Work task: In your copy, reproduce the entries exactly as they are, minus the images.

[Items listed in a dataset]
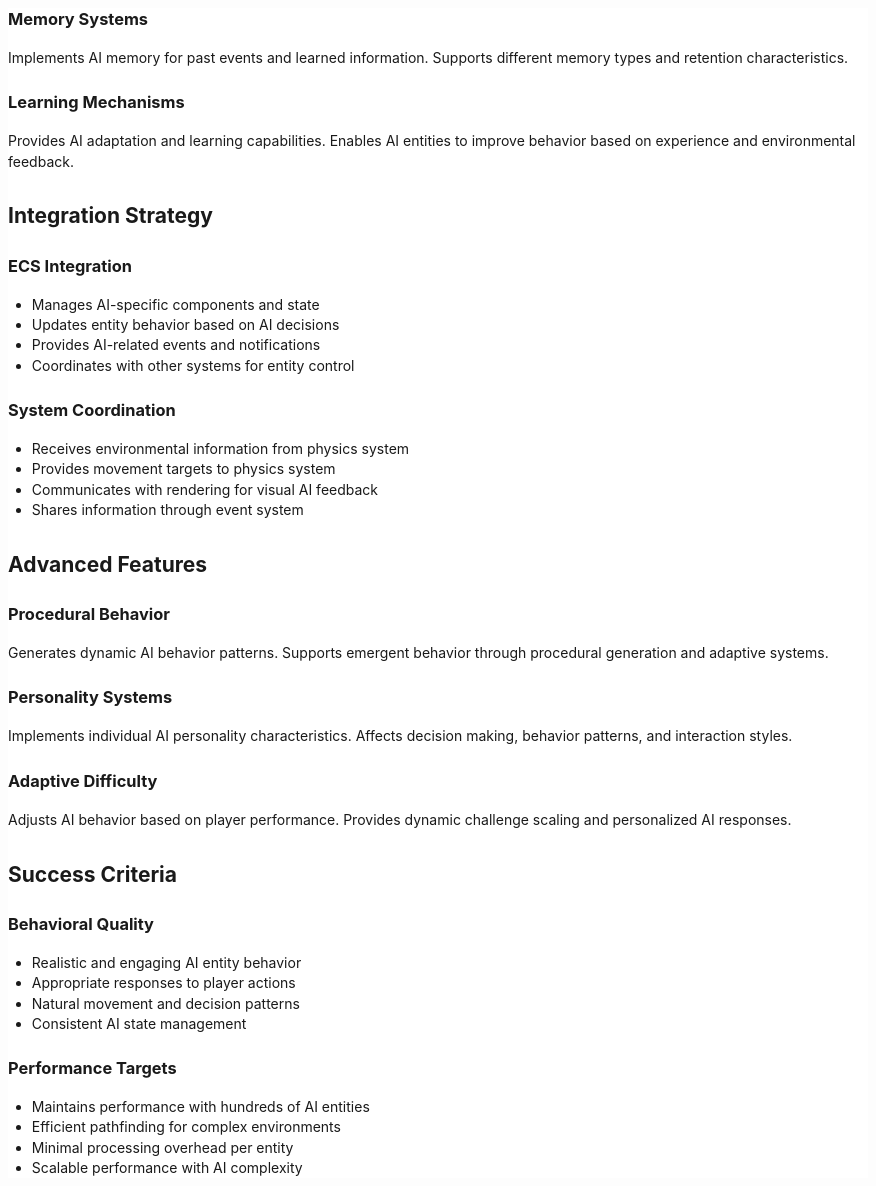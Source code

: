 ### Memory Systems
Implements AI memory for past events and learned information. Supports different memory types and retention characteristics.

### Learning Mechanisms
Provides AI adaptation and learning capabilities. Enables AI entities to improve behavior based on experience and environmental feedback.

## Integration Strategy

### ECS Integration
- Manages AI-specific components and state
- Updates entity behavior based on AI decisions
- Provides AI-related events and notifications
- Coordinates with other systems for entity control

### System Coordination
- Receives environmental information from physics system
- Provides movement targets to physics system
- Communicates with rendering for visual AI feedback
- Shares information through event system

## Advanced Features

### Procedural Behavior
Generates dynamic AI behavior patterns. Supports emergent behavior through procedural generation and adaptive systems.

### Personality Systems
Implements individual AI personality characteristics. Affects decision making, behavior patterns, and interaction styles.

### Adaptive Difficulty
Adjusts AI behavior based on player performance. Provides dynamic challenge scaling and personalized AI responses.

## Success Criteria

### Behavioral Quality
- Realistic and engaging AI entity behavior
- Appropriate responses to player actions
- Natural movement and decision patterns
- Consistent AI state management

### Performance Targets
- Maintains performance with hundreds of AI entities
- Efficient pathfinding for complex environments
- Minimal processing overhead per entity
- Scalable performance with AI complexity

Worked solution:
Source code

: ### Memory Systems
Implements AI memory for past events and learned information. Supports different memory types and retention characteristics.

### Learning Mechanisms
Provides AI adaptation and learning capabilities. Enables AI entities to improve behavior based on experience and environmental feedback.

## Integration Strategy

### ECS Integration
- Manages AI-specific components and state
- Updates entity behavior based on AI decisions
- Provides AI-related events and notifications
- Coordinates with other systems for entity control

### System Coordination
- Receives environmental information from physics system
- Provides movement targets to physics system
- Communicates with rendering for visual AI feedback
- Shares information through event system

## Advanced Features

### Procedural Behavior
Generates dynamic AI behavior patterns. Supports emergent behavior through procedural generation and adaptive systems.

### Personality Systems
Implements individual AI personality characteristics. Affects decision making, behavior patterns, and interaction styles.

### Adaptive Difficulty
Adjusts AI behavior based on player performance. Provides dynamic challenge scaling and personalized AI responses.

## Success Criteria

### Behavioral Quality
- Realistic and engaging AI entity behavior
- Appropriate responses to player actions
- Natural movement and decision patterns
- Consistent AI state management

### Performance Targets
- Maintains performance with hundreds of AI entities
- Efficient pathfinding for complex environments
- Minimal processing overhead per entity
- Scalable performance with AI complexity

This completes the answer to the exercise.